Scan the entries for lines with the word "adult" and copy those lines.

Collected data
--- --- ---

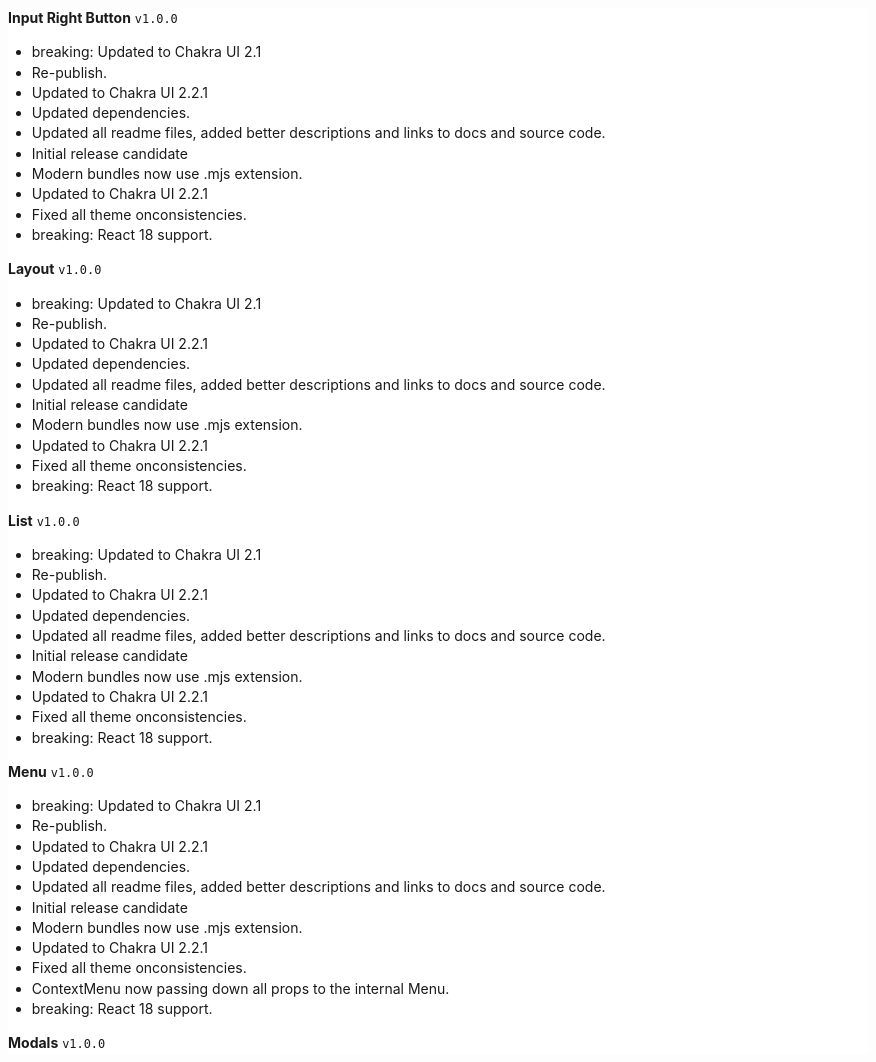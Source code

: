 **Input Right Button** `v1.0.0`

- breaking: Updated to Chakra UI 2.1
- Re-publish.
- Updated to Chakra UI 2.2.1
- Updated dependencies.
- Updated all readme files, added better descriptions and links to docs and source code.
- Initial release candidate
- Modern bundles now use .mjs extension.
- Updated to Chakra UI 2.2.1
- Fixed all theme onconsistencies.
- breaking: React 18 support.

**Layout** `v1.0.0`

- breaking: Updated to Chakra UI 2.1
- Re-publish.
- Updated to Chakra UI 2.2.1
- Updated dependencies.
- Updated all readme files, added better descriptions and links to docs and source code.
- Initial release candidate
- Modern bundles now use .mjs extension.
- Updated to Chakra UI 2.2.1
- Fixed all theme onconsistencies.
- breaking: React 18 support.

**List** `v1.0.0`

- breaking: Updated to Chakra UI 2.1
- Re-publish.
- Updated to Chakra UI 2.2.1
- Updated dependencies.
- Updated all readme files, added better descriptions and links to docs and source code.
- Initial release candidate
- Modern bundles now use .mjs extension.
- Updated to Chakra UI 2.2.1
- Fixed all theme onconsistencies.
- breaking: React 18 support.

**Menu** `v1.0.0`

- breaking: Updated to Chakra UI 2.1
- Re-publish.
- Updated to Chakra UI 2.2.1
- Updated dependencies.
- Updated all readme files, added better descriptions and links to docs and source code.
- Initial release candidate
- Modern bundles now use .mjs extension.
- Updated to Chakra UI 2.2.1
- Fixed all theme onconsistencies.
- ContextMenu now passing down all props to the internal Menu.
- breaking: React 18 support.

**Modals** `v1.0.0`

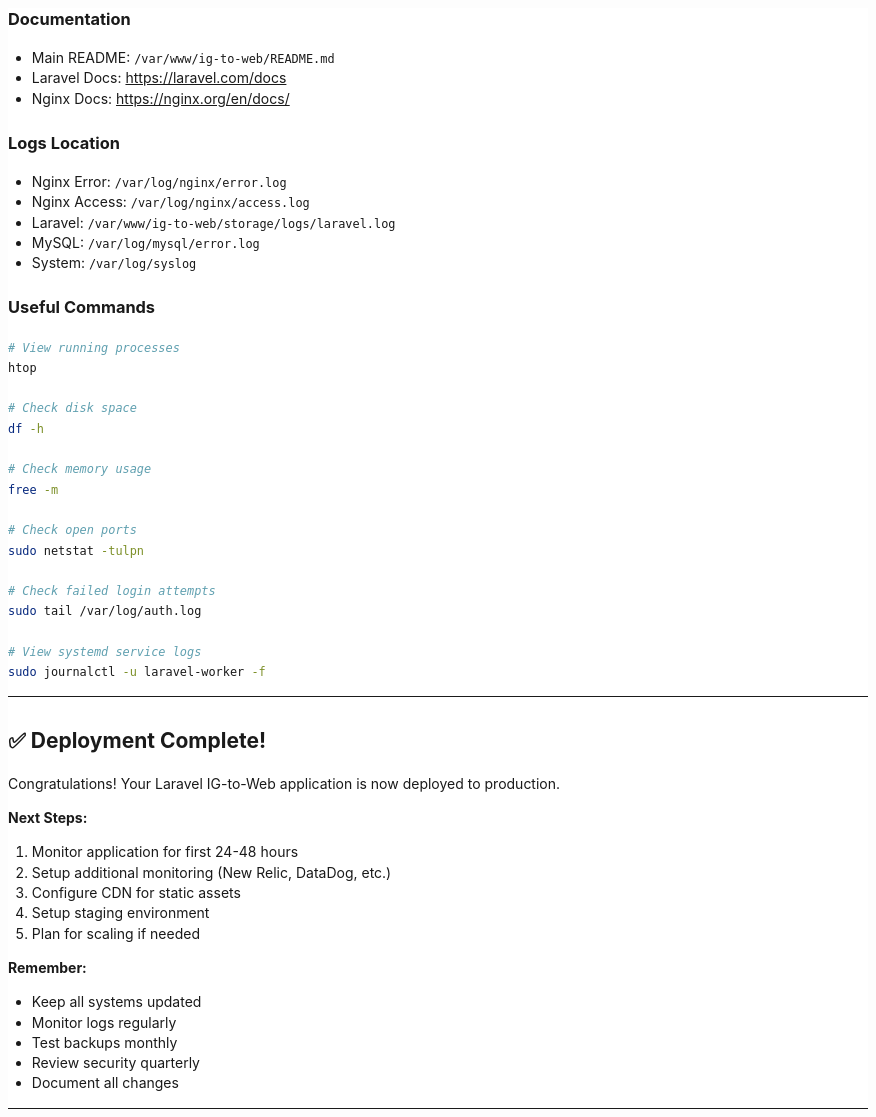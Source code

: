 ### Documentation
- Main README: `/var/www/ig-to-web/README.md`
- Laravel Docs: https://laravel.com/docs
- Nginx Docs: https://nginx.org/en/docs/

### Logs Location
- Nginx Error: `/var/log/nginx/error.log`
- Nginx Access: `/var/log/nginx/access.log`
- Laravel: `/var/www/ig-to-web/storage/logs/laravel.log`
- MySQL: `/var/log/mysql/error.log`
- System: `/var/log/syslog`

### Useful Commands
```bash
# View running processes
htop

# Check disk space
df -h

# Check memory usage
free -m

# Check open ports
sudo netstat -tulpn

# Check failed login attempts
sudo tail /var/log/auth.log

# View systemd service logs
sudo journalctl -u laravel-worker -f
```

---

## ✅ Deployment Complete!

Congratulations! Your Laravel IG-to-Web application is now deployed to production.

**Next Steps:**
1. Monitor application for first 24-48 hours
2. Setup additional monitoring (New Relic, DataDog, etc.)
3. Configure CDN for static assets
4. Setup staging environment
5. Plan for scaling if needed

**Remember:**
- Keep all systems updated
- Monitor logs regularly
- Test backups monthly
- Review security quarterly
- Document all changes

---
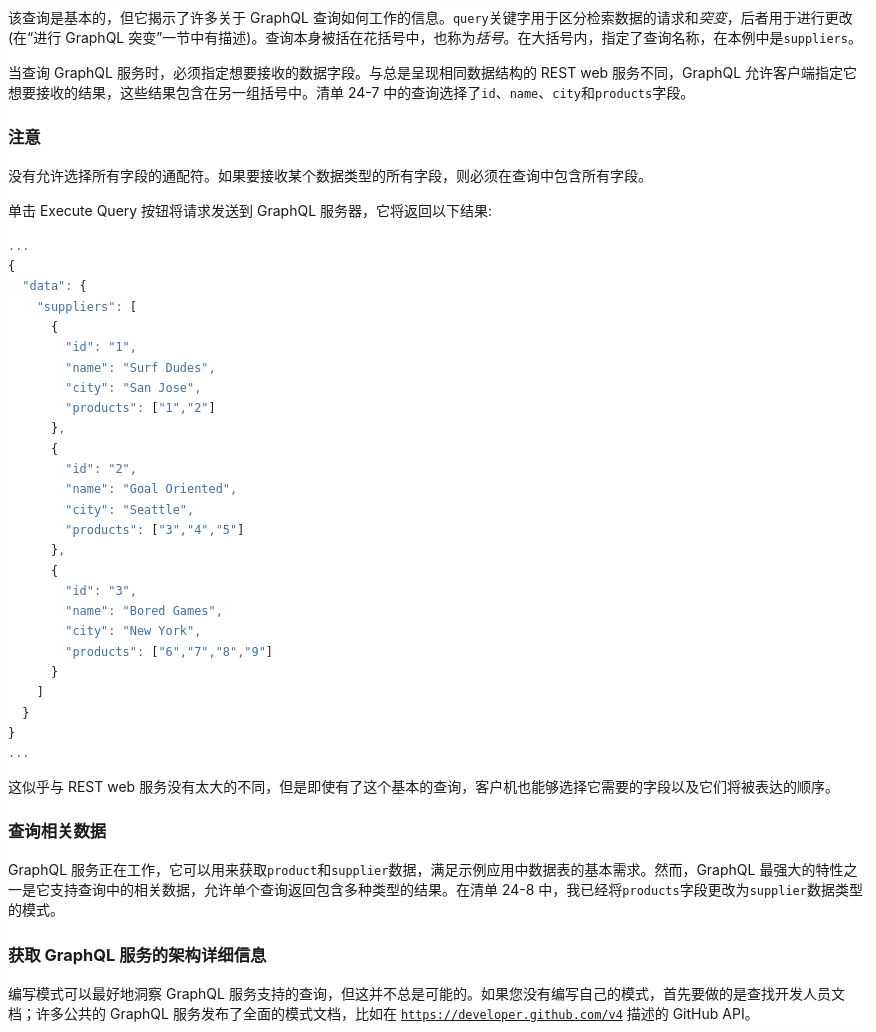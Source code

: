 该查询是基本的，但它揭示了许多关于 GraphQL 查询如何工作的信息。`query`关键字用于区分检索数据的请求和*突变*，后者用于进行更改(在“进行 GraphQL 突变”一节中有描述)。查询本身被括在花括号中，也称为*括号*。在大括号内，指定了查询名称，在本例中是`suppliers`。

当查询 GraphQL 服务时，必须指定想要接收的数据字段。与总是呈现相同数据结构的 REST web 服务不同，GraphQL 允许客户端指定它想要接收的结果，这些结果包含在另一组括号中。清单 24-7 中的查询选择了`id`、`name`、`city`和`products`字段。

### 注意

没有允许选择所有字段的通配符。如果要接收某个数据类型的所有字段，则必须在查询中包含所有字段。

单击 Execute Query 按钮将请求发送到 GraphQL 服务器，它将返回以下结果:

```jsx
...
{
  "data": {
    "suppliers": [
      {
        "id": "1",
        "name": "Surf Dudes",
        "city": "San Jose",
        "products": ["1","2"]
      },
      {
        "id": "2",
        "name": "Goal Oriented",
        "city": "Seattle",
        "products": ["3","4","5"]
      },
      {
        "id": "3",
        "name": "Bored Games",
        "city": "New York",
        "products": ["6","7","8","9"]
      }
    ]
  }
}
...

```

这似乎与 REST web 服务没有太大的不同，但是即使有了这个基本的查询，客户机也能够选择它需要的字段以及它们将被表达的顺序。

### 查询相关数据

GraphQL 服务正在工作，它可以用来获取`product`和`supplier`数据，满足示例应用中数据表的基本需求。然而，GraphQL 最强大的特性之一是它支持查询中的相关数据，允许单个查询返回包含多种类型的结果。在清单 24-8 中，我已经将`products`字段更改为`supplier`数据类型的模式。

### 获取 GraphQL 服务的架构详细信息

编写模式可以最好地洞察 GraphQL 服务支持的查询，但这并不总是可能的。如果您没有编写自己的模式，首先要做的是查找开发人员文档；许多公共的 GraphQL 服务发布了全面的模式文档，比如在 [`https://developer.github.com/v4`](https://developer.github.com/v4) 描述的 GitHub API。
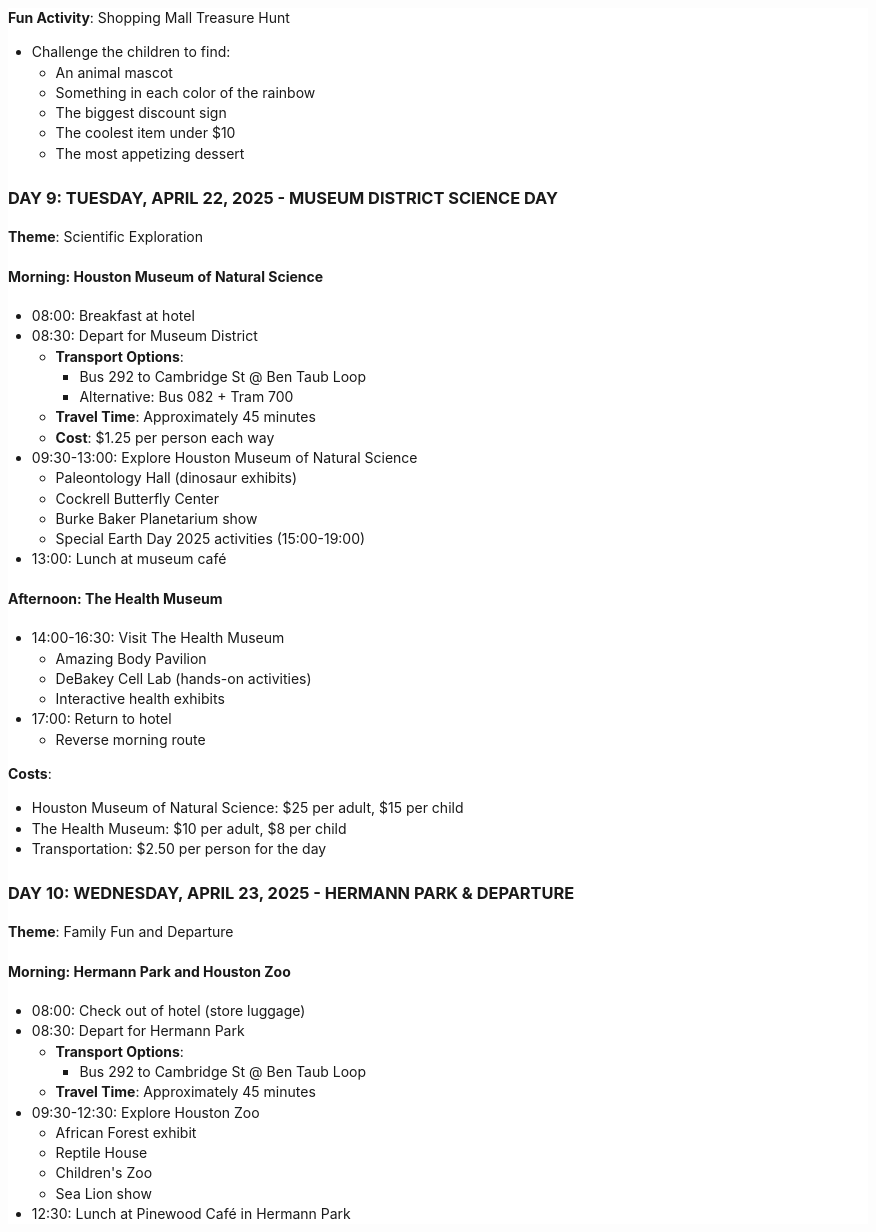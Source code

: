 **Fun Activity**: Shopping Mall Treasure Hunt
- Challenge the children to find:
  - An animal mascot
  - Something in each color of the rainbow
  - The biggest discount sign
  - The coolest item under $10
  - The most appetizing dessert

### DAY 9: TUESDAY, APRIL 22, 2025 - MUSEUM DISTRICT SCIENCE DAY
**Theme**: Scientific Exploration

#### Morning: Houston Museum of Natural Science
- 08:00: Breakfast at hotel
- 08:30: Depart for Museum District
  - **Transport Options**:
    - Bus 292 to Cambridge St @ Ben Taub Loop
    - Alternative: Bus 082 + Tram 700
  - **Travel Time**: Approximately 45 minutes
  - **Cost**: $1.25 per person each way
- 09:30-13:00: Explore Houston Museum of Natural Science
  - Paleontology Hall (dinosaur exhibits)
  - Cockrell Butterfly Center
  - Burke Baker Planetarium show
  - Special Earth Day 2025 activities (15:00-19:00)
- 13:00: Lunch at museum café

#### Afternoon: The Health Museum
- 14:00-16:30: Visit The Health Museum
  - Amazing Body Pavilion
  - DeBakey Cell Lab (hands-on activities)
  - Interactive health exhibits
- 17:00: Return to hotel
  - Reverse morning route

**Costs**:
- Houston Museum of Natural Science: $25 per adult, $15 per child
- The Health Museum: $10 per adult, $8 per child
- Transportation: $2.50 per person for the day

### DAY 10: WEDNESDAY, APRIL 23, 2025 - HERMANN PARK & DEPARTURE
**Theme**: Family Fun and Departure

#### Morning: Hermann Park and Houston Zoo
- 08:00: Check out of hotel (store luggage)
- 08:30: Depart for Hermann Park
  - **Transport Options**:
    - Bus 292 to Cambridge St @ Ben Taub Loop
  - **Travel Time**: Approximately 45 minutes
- 09:30-12:30: Explore Houston Zoo
  - African Forest exhibit
  - Reptile House
  - Children's Zoo
  - Sea Lion show
- 12:30: Lunch at Pinewood Café in Hermann Park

--- --- ---

Written solution:
- Houston Museum of Natural Science: $25 per adult, $15 per child
- The Health Museum: $10 per adult, $8 per child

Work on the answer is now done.